The first of four books written by Isaac Asimov in the mid-1970s tracing the history of the North American continent. This is a lively narrative covering the initial colonization some 30,000 years ago via the Alaskan land bridge (exposed when ice age glaciation lowered the sea), through the first desire of independence from Britain. In between are riveting summaries of the activities of the Spanish, Portuguese, French, Dutch and English, and numerous others who landed here earlier who couldn't make a go of it.
The author wrote this for a juvenile audience - the dust jacket reads "Ages 12-up." Asimov explains history as clearly as he explains every branch of science in hundreds (yes, hundreds) of non-fiction books, and were any adult to feel a gap in their knowledge of this history, this series will remediate it. Primarily though, this book serves the juvenile reader with an account of our history they are not likely to forget, and which they can then build upon with adult-level works. Dreary, committee-generated public school books kill off a child's budding interest in history with bite-sized bits of important topics that deserve several pages, surrounded by a smattering of multi-colored sidebars. If kids can be absorbed into 800-page Harry Potter novels, why not a couple hundred pages of appropriately detailed history?

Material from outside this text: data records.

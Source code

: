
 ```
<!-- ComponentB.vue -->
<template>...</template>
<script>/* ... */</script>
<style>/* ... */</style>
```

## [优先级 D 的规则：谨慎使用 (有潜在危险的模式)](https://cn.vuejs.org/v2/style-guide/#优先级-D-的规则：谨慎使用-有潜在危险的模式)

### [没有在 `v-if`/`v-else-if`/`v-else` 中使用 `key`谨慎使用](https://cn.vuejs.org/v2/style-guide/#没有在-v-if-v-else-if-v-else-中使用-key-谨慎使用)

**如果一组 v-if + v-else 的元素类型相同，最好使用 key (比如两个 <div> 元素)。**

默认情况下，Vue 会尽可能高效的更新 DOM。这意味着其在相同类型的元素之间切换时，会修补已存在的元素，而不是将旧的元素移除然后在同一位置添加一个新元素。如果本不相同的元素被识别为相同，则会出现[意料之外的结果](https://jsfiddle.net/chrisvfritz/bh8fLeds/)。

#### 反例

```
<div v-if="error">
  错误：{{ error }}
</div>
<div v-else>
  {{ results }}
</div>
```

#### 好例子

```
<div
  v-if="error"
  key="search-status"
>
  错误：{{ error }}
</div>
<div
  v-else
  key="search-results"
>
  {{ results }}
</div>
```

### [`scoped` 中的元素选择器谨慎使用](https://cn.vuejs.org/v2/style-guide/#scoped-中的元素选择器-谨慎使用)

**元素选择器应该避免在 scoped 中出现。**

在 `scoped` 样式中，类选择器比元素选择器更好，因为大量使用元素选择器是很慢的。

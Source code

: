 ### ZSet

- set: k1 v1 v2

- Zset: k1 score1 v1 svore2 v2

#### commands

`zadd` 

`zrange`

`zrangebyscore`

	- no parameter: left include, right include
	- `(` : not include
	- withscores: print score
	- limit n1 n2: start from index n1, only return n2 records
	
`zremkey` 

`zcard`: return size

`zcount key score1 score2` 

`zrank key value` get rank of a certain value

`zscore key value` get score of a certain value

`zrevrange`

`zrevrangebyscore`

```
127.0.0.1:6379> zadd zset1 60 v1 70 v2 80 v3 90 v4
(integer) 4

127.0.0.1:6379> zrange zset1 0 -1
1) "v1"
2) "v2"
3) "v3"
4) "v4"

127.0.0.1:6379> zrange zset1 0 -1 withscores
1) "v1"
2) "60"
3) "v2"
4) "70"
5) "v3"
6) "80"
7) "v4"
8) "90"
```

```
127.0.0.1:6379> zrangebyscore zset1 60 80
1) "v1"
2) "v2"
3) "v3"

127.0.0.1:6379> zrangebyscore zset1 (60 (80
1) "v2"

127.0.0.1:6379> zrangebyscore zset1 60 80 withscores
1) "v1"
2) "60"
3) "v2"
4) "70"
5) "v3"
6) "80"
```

In this book, you'll read that Thanksgiving was not merely a celebration of survival and friendship between Puritan and Indian, but that it really wasn't much of a peace offering. A principal reason for the lack of hostility between locals and newcomers was that smallpox and other diseases had already done much to decimate Indian populations before the Mayflower's arrival (thanks to ancestral non-immunity to germs imported by the Spanish much earlier in Central and South America). Asimov provides the pithy counterpoint to the typically sympathetic account of the Puritan struggle to practice their religion: " although the Puritans had arrived in Massachusetts to be free to worship as they pleased, they were not the least interested in according others the same privilege."
Asimov, a professed atheist (but also a brilliant historian and explainer of the Christian Bible), has just the right take on the Salem witch trials (not covered at all in my 13 year-old son's school text), a summary you are unlikely to find in any school text bought by tax dollars:
"Protestants, who paid more attention to the
literal words of the Bible than did the Catholics,
were rather more apt to fear witches and find
them everywhere."
Unfortunately, this and the rest of Isaac Asimov's fifteen or so "juvenile" history texts are out of print. You can find these books on eBay. Sadly, they are often library discards, but many public libraries still have them. Sniffing a sad probability, I went to Barnes and Noble and asked where the juvenile history section was. No such section, I was told. So, if trade publishers have ceded juvenile history as a category to the textbook publishers, it explains (in my mind) the general ignorance and disinterest in the subject by Americans. It explains Sarah Palin to some degree. How do you expect adults to read and enjoy history if, as children, the only history they read lacks the viewpoint of a single author who stitches events together into a lively narrative? Seek this and the three subsequent books in this series out for yourself and for your children - I give it my highest recommendation.